This is the opinion of Craig Brown, a man with over 60 years’ experience at the top of the game. And the former Scotland, Aberdeen, Motherwell and Preston boss says Scott’s list of admirers is almost too numerous to list.

“You’d also have to include guys like Paul Sturrock, Doug Houston and Jimmy Bone, Frank Coulston, Jim Duffy, Gordon Wallace – and that’s just off the top of my head. The number would stretch to hundreds with a connection to the two Dundee clubs alone.”

Brown also believes that Jocky Scott’s quality as a coach is best illustrated by way of an anecdote.

Brown says: “As the last Englishman to win the Premier League and also so as the former FA Technical Director, Howard Wilkinson had access to every coach of note in England. But on my recommendation, the man he hired as a coach at Sunderland in 2002 was Jocky Scott. Howard didn’t know Jocky, though he’d have known of him as a manager of Notts County, but he was happy to follow up my suggestion, which ended with him being appointed as his reserve team coach.”

What happened next, Brown says, merely confirmed what those that have worked with Jocky Scott already know. He is a coach whose work bears favourable comparison with most – regardless of his profile.

Brown says: “Howard is notoriously difficult to please. He’s a gruff Yorkshireman who doesn’t suffer fools gladly and he definitely has a side to him, so it speaks volumes that he called me three weeks after he’d taken Jocky down there to thank me for recommending him. For Howard to do that, he must have been sincerely impressed with Jocky’s work. And that’s typical of the esteem he is held in by those that have worked with him in the game.”

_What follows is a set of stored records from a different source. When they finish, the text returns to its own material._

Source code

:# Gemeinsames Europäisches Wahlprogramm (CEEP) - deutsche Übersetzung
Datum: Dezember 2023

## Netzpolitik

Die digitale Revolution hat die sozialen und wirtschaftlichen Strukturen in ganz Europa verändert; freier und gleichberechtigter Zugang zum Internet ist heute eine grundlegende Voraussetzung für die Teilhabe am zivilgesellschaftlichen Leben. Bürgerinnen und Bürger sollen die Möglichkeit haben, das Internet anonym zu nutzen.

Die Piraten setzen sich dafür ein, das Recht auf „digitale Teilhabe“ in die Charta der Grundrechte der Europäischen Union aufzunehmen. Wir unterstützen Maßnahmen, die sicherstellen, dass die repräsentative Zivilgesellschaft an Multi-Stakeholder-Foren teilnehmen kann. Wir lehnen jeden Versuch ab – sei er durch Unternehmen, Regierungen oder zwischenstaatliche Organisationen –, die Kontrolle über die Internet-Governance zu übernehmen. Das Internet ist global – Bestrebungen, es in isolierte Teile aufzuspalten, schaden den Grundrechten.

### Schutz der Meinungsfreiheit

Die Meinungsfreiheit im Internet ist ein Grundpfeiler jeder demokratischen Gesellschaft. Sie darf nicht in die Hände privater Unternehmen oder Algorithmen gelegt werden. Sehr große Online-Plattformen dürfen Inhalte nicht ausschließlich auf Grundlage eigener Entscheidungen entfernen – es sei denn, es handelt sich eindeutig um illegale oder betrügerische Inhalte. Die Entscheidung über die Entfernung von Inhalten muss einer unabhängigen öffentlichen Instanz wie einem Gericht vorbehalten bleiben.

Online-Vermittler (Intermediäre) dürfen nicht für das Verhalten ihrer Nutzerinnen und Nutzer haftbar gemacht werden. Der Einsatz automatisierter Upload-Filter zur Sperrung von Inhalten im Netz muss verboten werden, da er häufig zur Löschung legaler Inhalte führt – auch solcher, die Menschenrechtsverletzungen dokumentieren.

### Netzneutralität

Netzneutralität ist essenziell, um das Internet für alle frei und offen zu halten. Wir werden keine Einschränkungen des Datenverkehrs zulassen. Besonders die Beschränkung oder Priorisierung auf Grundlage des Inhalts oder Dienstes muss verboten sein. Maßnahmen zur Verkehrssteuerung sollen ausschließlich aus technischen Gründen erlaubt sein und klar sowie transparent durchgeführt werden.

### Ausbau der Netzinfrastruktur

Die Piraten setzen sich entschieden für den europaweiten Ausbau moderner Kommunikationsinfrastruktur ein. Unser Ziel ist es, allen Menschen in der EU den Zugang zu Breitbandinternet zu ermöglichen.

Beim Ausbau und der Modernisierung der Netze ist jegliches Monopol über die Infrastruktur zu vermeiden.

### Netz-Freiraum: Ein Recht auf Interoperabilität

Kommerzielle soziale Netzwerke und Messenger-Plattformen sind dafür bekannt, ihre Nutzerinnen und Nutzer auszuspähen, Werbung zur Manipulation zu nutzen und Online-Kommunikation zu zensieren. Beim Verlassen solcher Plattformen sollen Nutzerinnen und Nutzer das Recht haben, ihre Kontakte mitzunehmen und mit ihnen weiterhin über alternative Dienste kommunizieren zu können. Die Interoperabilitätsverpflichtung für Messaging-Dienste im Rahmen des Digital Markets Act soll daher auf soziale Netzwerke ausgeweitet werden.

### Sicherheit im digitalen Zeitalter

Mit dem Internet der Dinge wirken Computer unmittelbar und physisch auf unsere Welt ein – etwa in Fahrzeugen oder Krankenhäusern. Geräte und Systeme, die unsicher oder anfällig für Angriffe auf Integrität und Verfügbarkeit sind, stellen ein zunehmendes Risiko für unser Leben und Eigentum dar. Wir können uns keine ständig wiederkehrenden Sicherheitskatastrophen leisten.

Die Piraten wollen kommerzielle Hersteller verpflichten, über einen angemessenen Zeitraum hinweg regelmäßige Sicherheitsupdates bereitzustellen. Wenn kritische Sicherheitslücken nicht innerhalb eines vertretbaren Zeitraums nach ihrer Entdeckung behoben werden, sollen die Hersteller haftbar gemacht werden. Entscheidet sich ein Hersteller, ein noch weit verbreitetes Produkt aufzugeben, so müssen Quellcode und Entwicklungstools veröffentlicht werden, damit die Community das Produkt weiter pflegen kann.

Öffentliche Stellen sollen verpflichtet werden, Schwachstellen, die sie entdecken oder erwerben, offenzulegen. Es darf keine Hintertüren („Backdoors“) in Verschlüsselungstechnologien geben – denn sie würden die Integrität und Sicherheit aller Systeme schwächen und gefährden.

During a short stay in the North East, Jocky Scott coached the Black Cats reserves to the 2003 Reserve League North title. Brown most recently had the opportunity to witness Scott’s work again first hand when he brought him back to Pittodrie to work with Aberdeen’s strikers in 2012.

“Aberdeen were hardly awash with money and it would have been a hard sell to get anyone in – in any role – then. But such is the esteem that Jocky is held in at the club that I didn’t even have to persuade Stewart Milne, the Chief Executive Duncan Fraser or even a single board member. To a man, they were all very enthusiastic from the moment I suggested it.”

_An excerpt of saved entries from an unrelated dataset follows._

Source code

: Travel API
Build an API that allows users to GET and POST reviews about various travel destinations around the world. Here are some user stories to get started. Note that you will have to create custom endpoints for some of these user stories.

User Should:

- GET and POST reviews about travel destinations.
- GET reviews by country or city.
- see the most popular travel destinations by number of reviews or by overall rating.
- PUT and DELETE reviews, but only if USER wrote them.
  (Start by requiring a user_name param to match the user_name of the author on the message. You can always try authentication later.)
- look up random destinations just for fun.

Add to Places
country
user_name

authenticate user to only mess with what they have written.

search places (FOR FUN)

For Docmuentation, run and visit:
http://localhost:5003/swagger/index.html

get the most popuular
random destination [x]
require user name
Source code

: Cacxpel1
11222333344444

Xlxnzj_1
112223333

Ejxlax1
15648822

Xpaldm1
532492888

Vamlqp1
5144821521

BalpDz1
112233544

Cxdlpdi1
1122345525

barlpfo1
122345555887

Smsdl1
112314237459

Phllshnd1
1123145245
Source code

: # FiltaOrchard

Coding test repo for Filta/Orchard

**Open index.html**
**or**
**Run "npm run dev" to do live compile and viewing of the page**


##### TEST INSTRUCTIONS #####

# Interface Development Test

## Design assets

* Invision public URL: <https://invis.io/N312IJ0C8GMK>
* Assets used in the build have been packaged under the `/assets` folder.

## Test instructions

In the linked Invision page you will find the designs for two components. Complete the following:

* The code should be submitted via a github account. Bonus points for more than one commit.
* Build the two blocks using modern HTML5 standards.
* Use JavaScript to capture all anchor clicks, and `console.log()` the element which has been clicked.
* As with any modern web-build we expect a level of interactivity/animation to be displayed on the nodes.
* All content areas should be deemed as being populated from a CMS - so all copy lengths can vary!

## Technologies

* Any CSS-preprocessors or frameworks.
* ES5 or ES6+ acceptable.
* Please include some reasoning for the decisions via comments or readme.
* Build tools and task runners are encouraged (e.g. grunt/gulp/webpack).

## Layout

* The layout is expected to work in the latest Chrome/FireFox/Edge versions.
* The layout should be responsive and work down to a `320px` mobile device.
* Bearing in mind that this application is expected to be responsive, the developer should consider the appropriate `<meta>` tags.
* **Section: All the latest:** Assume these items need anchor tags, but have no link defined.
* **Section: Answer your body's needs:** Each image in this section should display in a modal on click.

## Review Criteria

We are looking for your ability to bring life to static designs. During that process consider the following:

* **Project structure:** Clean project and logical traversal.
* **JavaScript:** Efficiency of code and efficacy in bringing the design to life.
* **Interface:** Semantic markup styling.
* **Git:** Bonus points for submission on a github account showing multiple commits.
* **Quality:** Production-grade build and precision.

Scott worked three afternoons a week with the Dons’ strikers and Brown says: “Typically you’d expect resistance to additional training but the boys lapped up Jocky’s sessions. The Northern Ireland internationals Niall McGinn and Josh Magennis learned from working with Jocky as did Mitch Megginson, whose scored a load of goals at Cove this season. Every one of them was keen and they were also extremely appreciative.”

Craig Brown first came across Jocky Scott in 1964 as Brown’s injury-hit spell at Dens Park wound down prior to a transfer to Falkirk.

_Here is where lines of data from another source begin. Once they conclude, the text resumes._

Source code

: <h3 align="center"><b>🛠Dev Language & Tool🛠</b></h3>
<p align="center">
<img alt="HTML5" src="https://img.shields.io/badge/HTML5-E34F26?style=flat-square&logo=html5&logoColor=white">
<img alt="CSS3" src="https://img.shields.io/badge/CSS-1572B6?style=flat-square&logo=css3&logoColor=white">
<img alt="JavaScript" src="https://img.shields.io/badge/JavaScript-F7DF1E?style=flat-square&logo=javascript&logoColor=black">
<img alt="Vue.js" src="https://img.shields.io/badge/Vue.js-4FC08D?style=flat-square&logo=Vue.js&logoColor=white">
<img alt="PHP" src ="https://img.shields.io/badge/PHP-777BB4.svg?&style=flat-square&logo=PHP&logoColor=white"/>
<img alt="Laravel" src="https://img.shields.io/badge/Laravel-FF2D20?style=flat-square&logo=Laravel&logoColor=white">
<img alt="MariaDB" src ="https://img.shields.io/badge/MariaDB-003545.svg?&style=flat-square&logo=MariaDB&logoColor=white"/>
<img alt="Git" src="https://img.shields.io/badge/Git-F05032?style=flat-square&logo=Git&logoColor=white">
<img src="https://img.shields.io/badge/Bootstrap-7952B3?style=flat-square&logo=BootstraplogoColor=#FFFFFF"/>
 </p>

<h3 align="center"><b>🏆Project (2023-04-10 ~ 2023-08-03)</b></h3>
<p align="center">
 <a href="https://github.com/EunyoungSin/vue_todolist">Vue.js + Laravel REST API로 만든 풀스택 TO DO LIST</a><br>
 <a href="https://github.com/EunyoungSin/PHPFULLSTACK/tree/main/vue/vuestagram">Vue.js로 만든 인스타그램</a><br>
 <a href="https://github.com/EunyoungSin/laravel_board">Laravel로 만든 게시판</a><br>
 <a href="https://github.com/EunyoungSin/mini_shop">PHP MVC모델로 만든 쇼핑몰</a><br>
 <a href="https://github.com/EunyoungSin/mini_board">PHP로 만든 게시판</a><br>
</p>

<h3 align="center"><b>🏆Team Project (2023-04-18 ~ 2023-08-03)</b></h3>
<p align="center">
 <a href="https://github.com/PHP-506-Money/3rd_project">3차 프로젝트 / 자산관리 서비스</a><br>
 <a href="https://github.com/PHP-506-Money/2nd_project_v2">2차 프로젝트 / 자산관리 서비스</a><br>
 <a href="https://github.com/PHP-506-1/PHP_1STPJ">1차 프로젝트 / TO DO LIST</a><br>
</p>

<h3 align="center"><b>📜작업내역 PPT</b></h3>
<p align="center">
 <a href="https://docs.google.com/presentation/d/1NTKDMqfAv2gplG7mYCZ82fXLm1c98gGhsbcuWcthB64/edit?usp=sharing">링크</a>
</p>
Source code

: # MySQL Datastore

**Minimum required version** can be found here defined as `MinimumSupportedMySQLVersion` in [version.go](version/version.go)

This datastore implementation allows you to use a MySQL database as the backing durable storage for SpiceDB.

“Jocky was really a shy, small boy when he came into our dressing room. He’d come from the ground staff at Chelsea and as with all youngsters you’d have wondered whether he’d have been tough enough to the step up to men’s football. But there was no mistaking the teenage striker’s ability.”

The former Scotland manager recalls a slight, skilful forward with very good imagination and ability. “As a mature player, you’d say Jocky was probably years ahead of his time. In modern terms you’d think of him as a number ten, a creative forward who played off the front or got you high up the park. Comparing him to present day players, as a youngster, Jocky had the same kind of qualities as young Billy Gilmour. Or you might more accurately say that Billy Gilmour boasts similar qualities to a young Jocky Scott.”

In person, Scott doesn’t disappoint. He’s the person football people tell you to expect: quietly confident, sharp and incisive, modest and enthusiastic about players who served him well and those whose coaching he’s enjoyed.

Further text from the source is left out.